Learning from and about Woodmere

I had the opportunity to tour the Woodmere Art Museum and to chat with its Director, Bill Valerio, on April 6. For those who have not been to the Museum, it is a lovely, spacious environment for viewing art. The grounds likewise are beautiful, and the addition of the newly-installed Dina Wind sculpture, which is pictured above, is monumental. Valerio told me that he is determined to create an environment for the Museum that integrates art and nature, and the Wind piece goes a long way towards accomplishing that goal.

I came away from our meeting April 6 with the impression that Valerio is a thoughtful and imaginative person who is dedicated to engaging the community in the arts. He seems willing to take risks. He has an eye for the overlooked, for the unexpected, and he is committed to promoting local artists who are working outside of the mainstream. When so much of the art world is focused upon celebrities and established artists, and has become international, it is not a small blessing that the Woodmere is focused upon telling the story of the art and artists of Philadelphia.

But before going further, let’s back up for a glimpse of the history of the Museum.

The legacy of Charles Knox Smith

The progenitor of the Woodmere Art Museum, Charles Knox Smith, a businessman, art collector, and God-fearing Presbyterian, was born in 1845 and died in 1916. Smith began his working life as an oil wagon driver and he worked his way up to become a partner in the company. It was the era of John D. Rockefeller and the Standard Oil Company. Smith later acquired an interest in a venture called Amparo Mining, which mined gold and silver in Mexico. In 1898, he bought the mansion on Germantown Avenue for $35,000, which is now the Museum, and he lived there for the remainder of his life. Smith may have begun collecting art under the influence of Albert Rosenthal, a painter, etcher, and lithographer who studied at the Pennsylvania Academy of Fine Arts, and over the years the self-made man amassed a substantial collection consisting primarily of works by lesser-known American and European artists of the 19th century.

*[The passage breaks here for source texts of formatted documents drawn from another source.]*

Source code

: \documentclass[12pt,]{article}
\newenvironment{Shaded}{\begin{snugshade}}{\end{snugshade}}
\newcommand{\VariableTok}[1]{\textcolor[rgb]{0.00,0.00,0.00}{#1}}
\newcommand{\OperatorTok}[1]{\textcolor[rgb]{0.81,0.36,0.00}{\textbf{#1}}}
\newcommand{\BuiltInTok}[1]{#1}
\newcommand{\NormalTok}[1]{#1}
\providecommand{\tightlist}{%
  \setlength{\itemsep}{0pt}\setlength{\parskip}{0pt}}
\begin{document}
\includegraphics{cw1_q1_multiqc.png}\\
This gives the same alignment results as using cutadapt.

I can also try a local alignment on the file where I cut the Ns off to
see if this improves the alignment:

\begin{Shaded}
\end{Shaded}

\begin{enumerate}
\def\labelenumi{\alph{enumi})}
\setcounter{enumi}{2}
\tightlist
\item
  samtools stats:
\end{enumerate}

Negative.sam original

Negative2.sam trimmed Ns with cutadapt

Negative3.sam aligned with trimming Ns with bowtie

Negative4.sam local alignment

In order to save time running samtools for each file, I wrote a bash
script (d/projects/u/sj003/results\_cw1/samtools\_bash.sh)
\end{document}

The Museum was founded after the death of Smith’s second wife, who lived in the mansion until she died in 1936. In his will, Smith provided that his collection, consisting of paintings, antique rugs, statuary, vases, and art objects, was “to be preserved and maintained for the free use, benefit, and enlightenment of the public as a contribution by me for the use and benefit of the community in which I have lived.”

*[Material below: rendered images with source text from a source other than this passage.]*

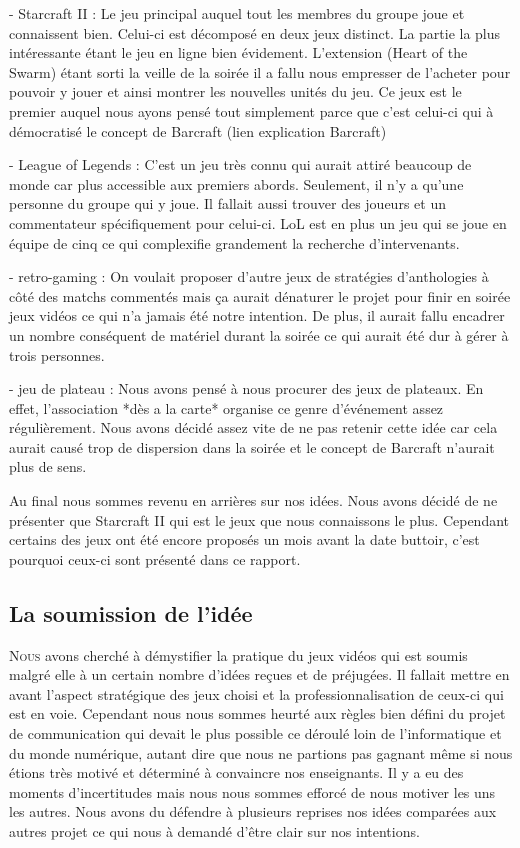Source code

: - Starcraft II : Le jeu principal auquel tout les membres du groupe joue
et connaissent bien. Celui-ci est décomposé en deux jeux distinct.  La
partie la plus intéressante étant le jeu en ligne bien évidement.
L'extension (Heart of the Swarm) étant sorti la veille de la soirée il a
fallu nous empresser de l'acheter pour pouvoir y jouer et ainsi montrer
les nouvelles unités du jeu. Ce jeux est le premier auquel nous ayons
pensé tout simplement parce que c'est celui-ci qui à démocratisé le
concept de Barcraft (lien explication Barcraft)

- League of Legends : C'est un jeu très connu qui aurait attiré beaucoup
de monde car plus accessible aux premiers abords. Seulement, il n'y a
qu'une personne du groupe qui y joue. Il fallait aussi trouver des
joueurs et un commentateur spécifiquement pour celui-ci. LoL est en plus
un jeu qui se joue en équipe de cinq ce qui complexifie grandement la
recherche d'intervenants.

- retro-gaming : On voulait proposer d'autre jeux de stratégies
d'anthologies à côté des matchs commentés mais ça aurait dénaturer le
projet pour finir en soirée jeux vidéos ce qui n'a jamais été notre
intention. De plus, il aurait fallu encadrer un nombre conséquent de
matériel durant la soirée ce qui aurait été dur à gérer à trois
personnes.

- jeu de plateau : Nous avons pensé à nous procurer des jeux de
plateaux. En effet, l'association *dès a la carte* organise ce genre
d'événement assez régulièrement. Nous avons décidé assez vite de ne pas
retenir cette idée car cela aurait causé trop de dispersion dans la
soirée et le concept de Barcraft n'aurait plus de sens.

Au final nous sommes revenu en arrières sur nos idées. Nous avons décidé
de ne présenter que Starcraft II qui est le jeux que nous connaissons le
plus. Cependant certains des jeux ont été encore proposés un mois avant
la date buttoir, c'est pourquoi ceux-ci sont présenté dans ce rapport.

\subsection{La soumission de l'idée}%
\label{sub:la_soumission_de_leidee}

\lettrine{N}{ous} avons cherché à démystifier la pratique du jeux vidéos
qui est soumis malgré elle à un certain nombre d'idées reçues et de
préjugées.  Il fallait mettre en avant l'aspect stratégique des jeux
choisi et la professionnalisation de ceux-ci qui est en voie. Cependant
nous nous sommes heurté aux règles bien défini du projet de
communication qui devait le plus possible ce déroulé loin de
l'informatique et du monde numérique, autant dire que nous ne partions
pas gagnant même si nous étions très motivé et déterminé à convaincre
nos enseignants. Il y a eu des moments d'incertitudes mais nous nous
sommes efforcé de nous motiver les uns les autres. Nous avons du
défendre à plusieurs reprises nos idées comparées aux autres projet ce
qui nous à demandé d'être clair sur nos intentions.

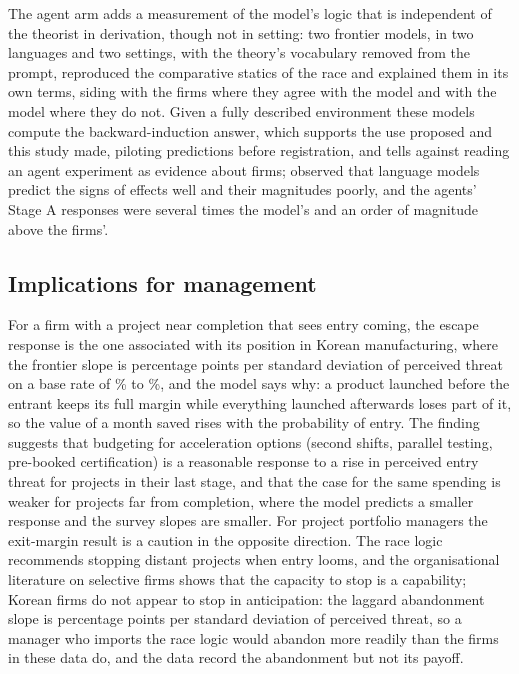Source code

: \documentclass[preprint,12pt,authoryear]{elsarticle}
\begin{document}
The agent arm adds a measurement of the model's logic that is independent of the theorist in derivation, though not in setting: two frontier models, in two languages and two settings, with the theory's vocabulary removed from the prompt, reproduced the comparative statics of the race and explained them in its own terms, siding with the firms where they agree with the model and with the model where they do not. Given a fully described environment these models compute the backward-induction answer, which supports the use \citet{horton2023large} proposed and this study made, piloting predictions before registration, and tells against reading an agent experiment as evidence about firms; \citet{manning2024automated} observed that language models predict the signs of effects well and their magnitudes poorly, and the agents' Stage A responses were several times the model's and an order of magnitude above the firms'.

\subsection{Implications for management}

For a firm with a project near completion that sees entry coming, the escape response is the one associated with its position in Korean manufacturing, where the frontier slope is \RobManuHOnePp{} percentage points per standard deviation of perceived threat on a base rate of \PreemptRateTwoZeroTwoTwoMPct\% to \PreemptRateTwoZeroTwoFourMPct\%, and the model says why: a product launched before the entrant keeps its full margin while everything launched afterwards loses part of it, so the value of a month saved rises with the probability of entry. The finding suggests that budgeting for acceleration options (second shifts, parallel testing, pre-booked certification) is a reasonable response to a rise in perceived entry threat for projects in their last stage, and that the case for the same spending is weaker for projects far from completion, where the model predicts a smaller response and the survey slopes are smaller. For project portfolio managers the exit-margin result is a caution in the opposite direction. The race logic recommends stopping distant projects when entry looms, and the organisational literature on selective firms \citep{klingebiel2021optionality} shows that the capacity to stop is a capability; Korean firms do not appear to stop in anticipation: the laggard abandonment slope is \KISHTwoPp{} percentage points per standard deviation of perceived threat, so a manager who imports the race logic would abandon more readily than the firms in these data do, and the data record the abandonment but not its payoff.
\end{document}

An extended probate proceeding in the Philadelphia Orphans’ Court followed the death of Smith’s wife. In that proceeding, the Court was asked to determine whether Smith’s designation of “the community in which I have lived” was limited to the Chestnut Hill area, or whether it included the entire Philadelphia area. The Court ultimately decided that it included the entire Philadelphia area, and indeed, since its inception, the Museum has focused upon the work of artists for whom Philadelphia has played a meaningful role in their intellectual lives, and particularly to emerging artists.

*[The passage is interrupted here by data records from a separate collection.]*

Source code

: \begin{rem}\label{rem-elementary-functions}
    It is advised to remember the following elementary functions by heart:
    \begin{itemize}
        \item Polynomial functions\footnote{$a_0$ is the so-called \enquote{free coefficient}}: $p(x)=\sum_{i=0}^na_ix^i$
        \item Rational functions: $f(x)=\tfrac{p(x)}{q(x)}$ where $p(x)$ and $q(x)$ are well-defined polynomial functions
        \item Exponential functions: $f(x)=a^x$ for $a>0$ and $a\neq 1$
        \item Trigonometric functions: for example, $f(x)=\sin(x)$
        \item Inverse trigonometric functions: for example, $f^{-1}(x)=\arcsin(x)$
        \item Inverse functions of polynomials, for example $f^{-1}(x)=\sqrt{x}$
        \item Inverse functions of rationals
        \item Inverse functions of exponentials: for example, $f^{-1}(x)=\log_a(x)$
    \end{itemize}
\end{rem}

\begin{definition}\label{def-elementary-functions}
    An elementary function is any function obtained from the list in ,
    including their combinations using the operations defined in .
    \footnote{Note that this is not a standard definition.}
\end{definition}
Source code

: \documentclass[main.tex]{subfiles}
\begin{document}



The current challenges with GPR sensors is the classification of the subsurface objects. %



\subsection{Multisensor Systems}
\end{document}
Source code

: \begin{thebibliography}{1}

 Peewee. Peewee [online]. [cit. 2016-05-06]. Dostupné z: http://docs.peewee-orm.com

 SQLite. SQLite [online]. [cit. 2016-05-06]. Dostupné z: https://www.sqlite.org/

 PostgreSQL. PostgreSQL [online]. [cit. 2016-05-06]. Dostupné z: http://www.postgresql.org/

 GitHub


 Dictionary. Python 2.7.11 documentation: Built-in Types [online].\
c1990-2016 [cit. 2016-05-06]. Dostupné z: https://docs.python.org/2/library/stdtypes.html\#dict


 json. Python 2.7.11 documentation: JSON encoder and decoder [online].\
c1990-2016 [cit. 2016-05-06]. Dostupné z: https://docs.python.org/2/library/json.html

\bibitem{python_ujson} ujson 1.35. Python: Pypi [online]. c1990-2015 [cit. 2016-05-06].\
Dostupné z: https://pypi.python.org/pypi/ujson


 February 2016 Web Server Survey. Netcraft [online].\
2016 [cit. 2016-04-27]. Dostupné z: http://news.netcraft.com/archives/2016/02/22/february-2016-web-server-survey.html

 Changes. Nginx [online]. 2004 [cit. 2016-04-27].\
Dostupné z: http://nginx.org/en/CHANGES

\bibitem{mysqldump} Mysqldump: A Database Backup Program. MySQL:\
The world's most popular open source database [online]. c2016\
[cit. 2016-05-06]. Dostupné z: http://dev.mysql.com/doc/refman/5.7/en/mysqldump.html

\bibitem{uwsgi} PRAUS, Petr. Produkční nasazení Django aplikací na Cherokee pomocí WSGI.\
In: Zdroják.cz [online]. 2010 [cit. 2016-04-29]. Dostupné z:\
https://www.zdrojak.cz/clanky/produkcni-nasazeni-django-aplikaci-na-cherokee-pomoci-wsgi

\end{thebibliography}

The Court also was asked to determine whether the funds Smith allocated in his will to support the Museum, some $200,000, would be sufficient. I was surprised to learn that during those proceedings, the Philadelphia Museum of Art, then under the leadership of J. Stogdell Stokes, aggressively asserted that Smith’s plans for the Museum were, for a variety of reasons, unfeasible. Indeed, the PMA proposed to obtain Smith’s entire collection and to dedicate one of its small galleries to a rotating display of a portion of the collection. The Court ultimately decided against the PMA, and the Woodmere Art Museum was born in the early 1940s under the auspices of the Art League of Germantown and the Chestnut Hill Art Center. The Pennsylvania Academy of Fine Arts assisted those organizations in a consulting role.

I think it is fair to say that the Museum faced many challenges during the first six decades of its existence and struggled to thrive. Indeed, at the outset, one interested party described it as a “Chamber of Horrors.” I was interested to learn that for most of those difficult years the Museum was run by an artist named Edith Emerson. A graduate of PAFA, Emerson was the “life partner” of the acclaimed muralist Violet Oakley. Emerson’s “Portrait of Violet Oakley” is one of the important works of the museum’s permanent collection, which includes works by, among others, Edward Redfield , Daniel Garber, Walter E. Schofield, Benjamin West, Frederic Edwin Church, Violet Oakley and Arthur B. Carles. The catalog of the collection that Smith himself commissioned was dedicated to “the Cause of God and Christ and for the Education, Refinement and Elevation of Mankind.”

New directions

In 2010, the Museum hired William Valerio as Patricia Van Burgh Allison Director and CEO. (Valerio replaced the retiring Michael Schantz, who had been director and CEO for 28 years, since 1981.) Before coming to Woodmere, Valerio was Assistant Director of Administration at the PMA. He attended Williams College, earned a PhD from Yale, specializing in Italian Futurism, and worked at the Queens Museum of Art as a curator before moving to the PMA. My sense is that Valerio inherited an institution that throughout its history has been undercapitalized and has faced challenging budget constraints, and that he has done a remarkable job moving the Museum in a new direction, given the circumstances.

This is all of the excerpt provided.